Some respondents consider that the vaccine is instrumentalised, either by Westerners and the “great powers”, who seek to control the demography of the African population, or by pharmaceutical companies who seek only profit, with the complicity of African politicians. The formulations reflect sometimes a postcolonial critical discourse, sometimes accusations of conspiracy on the part of the powerful (eg Bill Gates, whose foundation supports the Gavi initiative for access to vaccines in countries with limited resources).
From worry to membership
Our survey also reveals a concern about the future vaccine, which is linked on the one hand to the international context of “vaccine race”, political pressure and announcement effects, and on the other hand to scientific uncertainties. and contradictory speeches. When explaining the conditions under which they would accept the vaccine, the people questioned evoke the need for clinical trials carried out in Europe and involving animal experiments, but also proven efficacy and the absence of side effects.
One to two in ten respondents said they wanted to be vaccinated. They often justified this choice by the need to put an end to a pandemic severely impacting daily life and threatening to push into poverty a large part of the population: in Senegal, 87% of households experienced a drop in their income. To support their decision, these respondents recalled the difficulties in applying preventive measures: in Dakar, half of the population lives in homes with more than 10 people, and a third of homes have less than two rooms. The vaccine would allow them to escape the limits of the prevention strategy in such a context.

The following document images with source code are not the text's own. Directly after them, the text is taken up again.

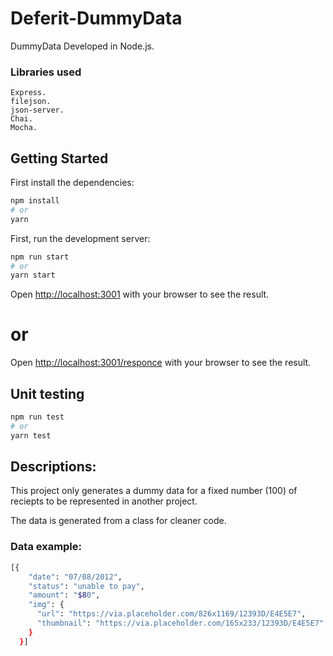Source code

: # Deferit-DummyData

DummyData
Developed in Node.js.

### Libraries used

    Express.
    filejson.
    json-server.
    Chai.
    Mocha.

## Getting Started

First install the dependencies:

```bash
npm install
# or
yarn
```

First, run the development server:

```bash
npm run start
# or
yarn start
```

Open [http://localhost:3001](http://localhost:3001) with your browser to see the result.

# or

Open [http://localhost:3001/responce](http://localhost:3001/responce) with your browser to see the result.

## Unit testing

```bash
npm run test
# or
yarn test
```

## Descriptions:

This project only generates a dummy data for a fixed number (100) of reciepts to be represented in another project.

The data is generated from a class for cleaner code.

### Data example:

```bash
[{
    "date": "07/08/2012",
    "status": "unable to pay",
    "amount": "$80",
    "img": {
      "url": "https://via.placeholder.com/826x1169/12393D/E4E5E7",
      "thumbnail": "https://via.placeholder.com/165x233/12393D/E4E5E7"
    }
  }]
```
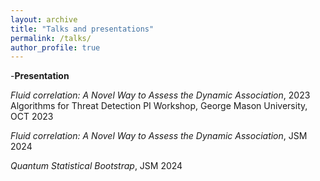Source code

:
 ```yaml
---
layout: archive
title: "Talks and presentations"
permalink: /talks/
author_profile: true
---
```


-**Presentation**

*Fluid correlation: A Novel Way to Assess the Dynamic Association*, 2023 Algorithms for Threat Detection PI Workshop, George Mason University, OCT 2023

*Fluid correlation: A Novel Way to Assess the Dynamic Association*, JSM 2024

*Quantum Statistical Bootstrap*, JSM 2024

The need for careful analyzes
The multiplicity of interpretations revealed by our survey will have to be refined through more precise analyzes on each of the sites, and studies carried out on representative samples of the population are necessary. We note, however, that, since its inception and particularly in Africa, the vaccine, far from being considered a harmless gesture, is loaded with representations: the injection revives in particular the memories of colonial medical practices that have marked bodies and memories. .

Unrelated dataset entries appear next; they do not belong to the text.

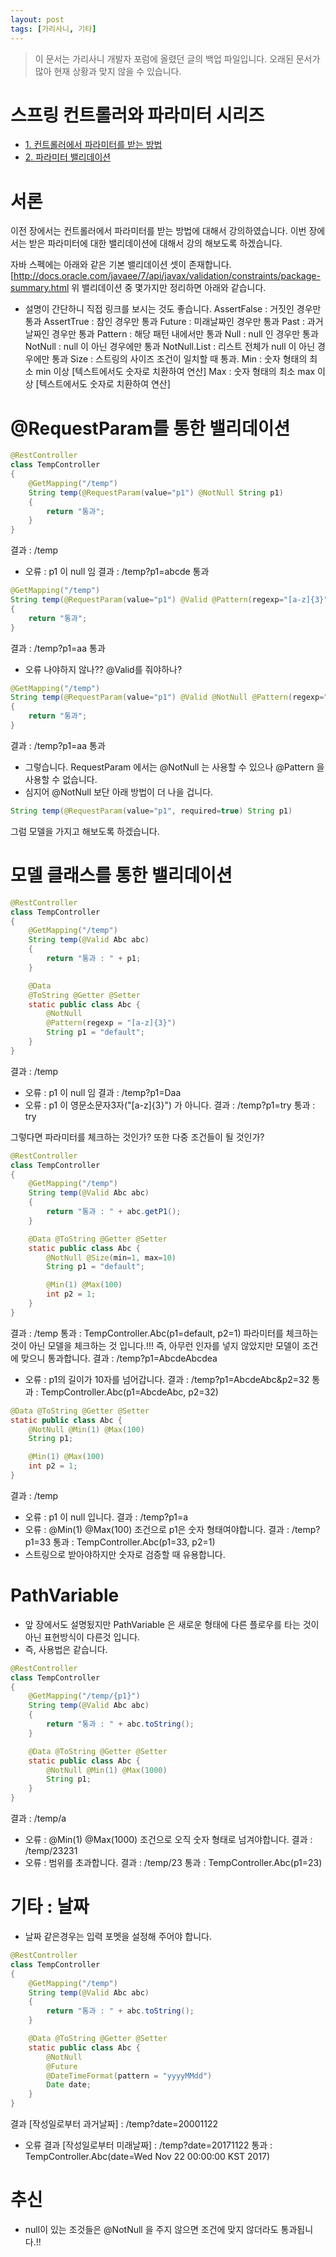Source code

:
 ```yaml
---
layout: post
tags: [가리사니, 기타]
---
```


> 이 문서는 가리사니 개발자 포럼에 올렸던 글의 백업 파일입니다.
오래된 문서가 많아 현재 상황과 맞지 않을 수 있습니다.


# 스프링 컨트롤러와 파라미터 시리즈
- [1. 컨트롤러에서 파라미터를 받는 방법](/lab?topicId=344)
- [2. 파라미터 밸리데이션](/lab?topicId=345)

# 서론
이전 장에서는 컨트롤러에서 파라미터를 받는 방법에 대해서 강의하였습니다.
이번 장에서는 받은 파라미터에 대한 밸리데이션에 대해서 강의 해보도록 하겠습니다.

자바 스펙에는 아래와 같은 기본 밸리데이션 셋이 존재합니다.
[http://docs.oracle.com/javaee/7/api/javax/validation/constraints/package-summary.html
위 밸리데이션 중 몇가지만 정리하면 아래와 같습니다.
- 설명이 간단하니 직접 링크를 보시는 것도 좋습니다.
AssertFalse : 거짓인 경우만 통과
AssertTrue : 참인 경우만 통과
Future : 미래날짜인 경우만 통과
Past : 과거날짜인 경우만 통과
Pattern : 해당 패턴 내에서만 통과
Null : null 인 경우만 통과
NotNull : null 이 아닌 경우에만 통과
NotNull.List : 리스트 전체가 null 이 아닌 경우에만 통과
Size : 스트링의 사이즈 조건이 일치할 때 통과.
Min : 숫자 형태의 최소 min 이상 [텍스트에서도 숫자로 치환하여 연산]
Max : 숫자 형태의 최소 max 이상 [텍스트에서도 숫자로 치환하여 연산]



# @RequestParam를 통한 밸리데이션
``` java
@RestController
class TempController
{
	@GetMapping("/temp")
	String temp(@RequestParam(value="p1") @NotNull String p1)
	{
		return "통과";
	}
}
```
결과 : /temp
- 오류 : p1 이 null 임
결과 : /temp?p1=abcde
통과
``` java
@GetMapping("/temp")
String temp(@RequestParam(value="p1") @Valid @Pattern(regexp="[a-z]{3}") String p1)
{
	return "통과";
}
```
결과 : /temp?p1=aa
통과
- 오류 나야하지 않나?? @Valid를 줘야하나?
``` java
@GetMapping("/temp")
String temp(@RequestParam(value="p1") @Valid @NotNull @Pattern(regexp="[a-z]{3}") String p1)
{
	return "통과";
}
```
결과 : /temp?p1=aa
통과
- 그렇습니다. RequestParam 에서는 @NotNull 는 사용할 수 있으나 @Pattern 을 사용할 수 없습니다.
- 심지어 @NotNull 보단 아래 방법이 더 나을 겁니다.
``` java
String temp(@RequestParam(value="p1", required=true) String p1)
```
그럼 모델을 가지고 해보도록 하겠습니다.



# 모델 클래스를 통한 밸리데이션
``` java
@RestController
class TempController
{
	@GetMapping("/temp")
	String temp(@Valid Abc abc)
	{
		return "통과 : " + p1;
	}

	@Data
	@ToString @Getter @Setter
	static public class Abc {
		@NotNull
		@Pattern(regexp = "[a-z]{3}")
		String p1 = "default";
	}
}
```
결과 : /temp
- 오류 : p1 이 null 임
결과 : /temp?p1=Daa
- 오류 : p1 이 영문소문자3자("[a-z]{3}") 가 아니다.
결과 : /temp?p1=try
통과 : try

그렇다면 파라미터를 체크하는 것인가?
또한 다중 조건들이 될 것인가?
``` java
@RestController
class TempController
{
	@GetMapping("/temp")
	String temp(@Valid Abc abc)
	{
		return "통과 : " + abc.getP1();
	}

	@Data @ToString @Getter @Setter
	static public class Abc {
		@NotNull @Size(min=1, max=10)
		String p1 = "default";

		@Min(1) @Max(100)
		int p2 = 1;
	}
}
```
결과 : /temp
통과 : TempController.Abc(p1=default, p2=1)
파라미터를 체크하는 것이 아닌 모델을 체크하는 것 입니다.!!!
즉, 아무런 인자를 넣지 않았지만 모델이 조건에 맞으니 통과합니다.
결과 : /temp?p1=AbcdeAbcdea
- 오류 : p1의 길이가 10자를 넘어갑니다.
결과 : /temp?p1=AbcdeAbc&p2=32
통과 : TempController.Abc(p1=AbcdeAbc, p2=32)
``` java
@Data @ToString @Getter @Setter
static public class Abc {
	@NotNull @Min(1) @Max(100)
	String p1;

	@Min(1) @Max(100)
	int p2 = 1;
}
```
결과 : /temp
- 오류 : p1 이 null 입니다.
결과 : /temp?p1=a
- 오류 :  @Min(1) @Max(100) 조건으로 p1은 숫자 형태여야합니다.
결과 : /temp?p1=33
통과 : TempController.Abc(p1=33, p2=1)
- 스트링으로 받아야하지만 숫자로 검증할 때 유용합니다.



# PathVariable
- 앞 장에서도 설명됬지만 PathVariable 은 새로운 형태에 다른 플로우를 타는 것이 아닌 표현방식이 다른것 입니다.
- 즉, 사용법은 같습니다.
``` java
@RestController
class TempController
{
	@GetMapping("/temp/{p1}")
	String temp(@Valid Abc abc)
	{
		return "통과 : " + abc.toString();
	}

	@Data @ToString @Getter @Setter
	static public class Abc {
		@NotNull @Min(1) @Max(1000)
		String p1;
	}
}
```
결과 : /temp/a
- 오류 : @Min(1) @Max(1000) 조건으로 오직 숫자 형태로 넘겨야합니다.
결과 : /temp/23231
- 오류 : 범위를 초과합니다.
결과 : /temp/23
통과 : TempController.Abc(p1=23)


# 기타 : 날짜
- 날짜 같은경우는 입력 포멧을 설정해 주어야 합니다.
``` java
@RestController
class TempController
{
	@GetMapping("/temp")
	String temp(@Valid Abc abc)
	{
		return "통과 : " + abc.toString();
	}

	@Data @ToString @Getter @Setter
	static public class Abc {
		@NotNull
		@Future
		@DateTimeFormat(pattern = "yyyyMMdd")
		Date date;
	}
}
```
결과 [작성일로부터 과거날짜] : /temp?date=20001122
- 오류
결과 [작성일로부터 미래날짜] : /temp?date=20171122
통과 : TempController.Abc(date=Wed Nov 22 00:00:00 KST 2017)



# 추신
- null이 있는 조것들은 @NotNull 을 주지 않으면 조건에 맞지 않더라도 통과됩니다.!!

Until now, vaccine refusal has been described on the African continent in connection with fundamentalist religious discourse, or in reaction to authoritarian practices and ethical abuses surrounding vaccination. However, in these times of pandemic, it rather reflects local issues, representations shared on the Web, or even political and scientific issues, in a context where there is also a criticism of science and of medicine.
From the perspective of “preparing populations” promoted by health authorities, it must be remembered that opinions cannot be reduced to a lack of knowledge. Certainly, many people surveyed expressed the wish to be better informed, proof of the expectation of better scientific communication, almost absent from the African media. However, we must not think that the problem of mistrust vis-à-vis vaccination can be solved only by a communication targeting fake news to oppose scientific knowledge …
If we want populations to prepare for vaccination, in Africa as elsewhere, it is important to carefully analyze their perceptions of the vaccine, but also the intricacy of the underlying logic. In fact, especially in Africa, the fight against the infodemic will have to be careful not to oppose in a reductive way beliefs (side “fake news”) and knowledge (side science), or prescientific spirit and scientific spirit, in an opposition which would reproduce a “great sharing”, a notion widely criticized in the social sciences.